Neither of my parents went to college. In fact, my mother never attended one day of high school. None of my aunts or uncles or even not one cousin enrolled in college. It just wasn’t something that was done in my family.
I was fourteen when I began dreaming of going to college. Because of a lack of family history, I really had no idea what college was about. For me, it was a means of escape. If I could go to college, I could legally move out of the house without first being married. And I had no intentions of marrying as a teen.
My academic career was less than glorious. Kindergarten was not mandatory back then, but my parents sent me to a private school because of fears that I was backwards. They were right. Unlike my classmates, I did not know my colors or shapes, knew nothing about the alphabet and was weak in numbers.
I worked hard, though, because I wanted to please my teachers. I graduated and went to first grade, still a bit behind, but with enough skill to get into the Catholic elementary school.
I struggled, to say the least. By fourth grade I was still not a good reader. I was embarrassed to be the weakest student in my class, and so, when my reading group was called to the front, I hid at my desk. Stupid, yes. Logical, though, when considering the embarrassment factor.
At home, determined to improve my skills, I erased all the answers on my worksheets, lined up my dolls and made them do the work. I repeated this process over and over until I could get the correct answers every time.
I truly believed that working with my dolls is what turned me into a scholar. It was not the help of a teacher, for I cannot remember a single time when someone helped me. I also know that it was not due to anything my parents did as the only time they checked my work was to see if I was earning As. If not, then a spanking ensued.
I stayed in one Catholic school or another until seventh grade. I continued to be one of the weakest students, but thankfully, others were in worse shape than me. The one thing that I was really good at was penmanship. I loved the whorls of cursive. The flow of one letter blending into the next was a thing of beauty.
Once math started making sense, I excelled there as well. Numbers could be trusted to always mean what they represented.

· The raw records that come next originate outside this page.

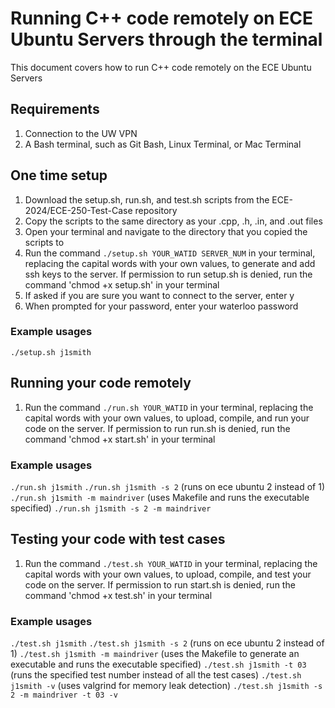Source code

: # Running C++ code remotely on ECE Ubuntu Servers through the terminal
This document covers how to run C++ code remotely on the ECE Ubuntu Servers

## Requirements
1. Connection to the UW VPN
2. A Bash terminal, such as Git Bash, Linux Terminal, or Mac Terminal

## One time setup
1. Download the setup.sh, run.sh, and test.sh scripts from the ECE-2024/ECE-250-Test-Case repository
2. Copy the scripts to the same directory as your .cpp, .h, .in, and .out files
3. Open your terminal and navigate to the directory that you copied the scripts to
4. Run the command `./setup.sh YOUR_WATID SERVER_NUM` in your terminal, replacing the capital words with your own values, to generate and add ssh keys to the server. If permission to run setup.sh is denied, run the command 'chmod +x setup.sh' in your terminal
5. If asked if you are sure you want to connect to the server, enter y
6. When prompted for your password, enter your waterloo password
### Example usages
`./setup.sh j1smith`

## Running your code remotely
1. Run the command `./run.sh YOUR_WATID` in your terminal, replacing the capital words with your own values, to upload, compile, and run your code on the server. If permission to run run.sh is denied, run the command 'chmod +x start.sh' in your terminal
### Example usages
`./run.sh j1smith`
`./run.sh j1smith -s 2` (runs on ece ubuntu 2 instead of 1)
`./run.sh j1smith -m maindriver` (uses Makefile and runs the executable specified)
`./run.sh j1smith -s 2 -m maindriver`

## Testing your code with test cases
1. Run the command `./test.sh YOUR_WATID` in your terminal, replacing the capital words with your own values, to upload, compile, and test your code on the server. If permission to run start.sh is denied, run the command 'chmod +x test.sh' in your terminal
### Example usages
`./test.sh j1smith`
`./test.sh j1smith -s 2` (runs on ece ubuntu 2 instead of 1)
`./test.sh j1smith -m maindriver` (uses the Makefile to generate an executable and runs the executable specified)
`./test.sh j1smith -t 03`  (runs the specified test number instead of all the test cases)
`./test.sh j1smith -v` (uses valgrind for memory leak detection)
`./test.sh j1smith -s 2 -m maindriver -t 03 -v`
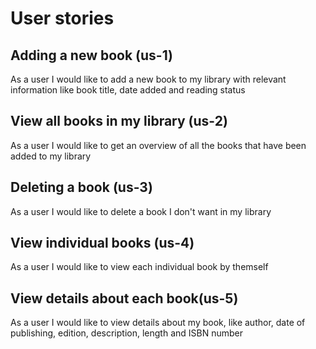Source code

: # User stories


## Adding a new book (us-1)

As a user I would like to add a new book to my library with relevant information like book title, date added and reading status


## View all books in my library (us-2)

As a user I would like to get an overview of all the books that have been added to my library


## Deleting a book (us-3)

As a user I would like to delete a book I don't want in my library

## View individual books (us-4)

As a user I would like to view each individual book by themself

## View details about each book(us-5)

As a user I would like to view details about my book, like author, date of publishing, edition, description, length and ISBN number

Unlike letters, which changed sound on a whim. I did not know the difference between a long vowel and a short, could not explain why some words rhymed with cow and others, spelled similarly, did not. How would and wood sounded the same and that there were many versions of there, you’re and too.
I transferred to a public school for eighth grade and promptly fell in love with my teacher. He was the first male teacher I’d ever had. I would have done anything to please him. In fact, when he assigned a research report on a college, when I found a Bennington College (his last name), I chose it as the subject of my paper.
Once in high school, everything fell into place. My hard work paid off. I was no longer the bottom of the barrel, but sat comfortably at the top. I was repeatedly on the honor roll and earned certificates right and left. I excelled in Latin and math and got by in English and Science, even though in both of those subjects, I often felt I was reading in a different language than all the other students.
Toward the end of my freshman year, my parents made plans to move to California. I researched colleges there and was pleased to discover the existence of community colleges which were practically free. It meant that I would be able to go to college!
This was a dream come true. No more worries about being married off to a Neanderthal neighbor. I could focus on a dream that meant more to me than any other dream I’d held before.
In California, I found high school work incredibly easy. My grades were the highest I’d ever had and I excelled in Spanish, Math and PE. English was still a struggle, but with hard work Science and History were subjects I mastered.
I told myself that I had the skills to go to college, and believed it.
In my senior year I applied to a variety of colleges, including one in Ohio near where my grandmother lived. I was accepted in every one. All I needed was financial assistance, which came in the way of a full scholarship to any college in the state of California.
When the news of my scholarship reached my high school, my counselor called me to her office. She pulled up my records, then proceeded to tell me that I’d never succeed in college, that I should consider getting a job and getting married.
When I left her office I was seething. I swore that I would prove her wrong. I told myself that at the end of my first semester of college, I would bring her my grades and show her that I had the skills to succeed.
And I did.
Her response was one of surprised shock. She apologized for assuming that I would fail, and then praised me for my hard work.
To me, earning her praise was the first of many highlights in my academic career. No one had believed in me, but I did. I told myself I could do it, and I did.
Terry, this is brilliant and inspiring. You not only succeeded yourself but as a special ed teacher you’ve helped many others succeed as well. And you’ve gone from a person who couldn’t trust letters to being a writer! You are a hero.
Thanks so much! I had to write a story about a self-fulfilling prophecy for my library writer’s group. This was my story about how I defied the odds against me.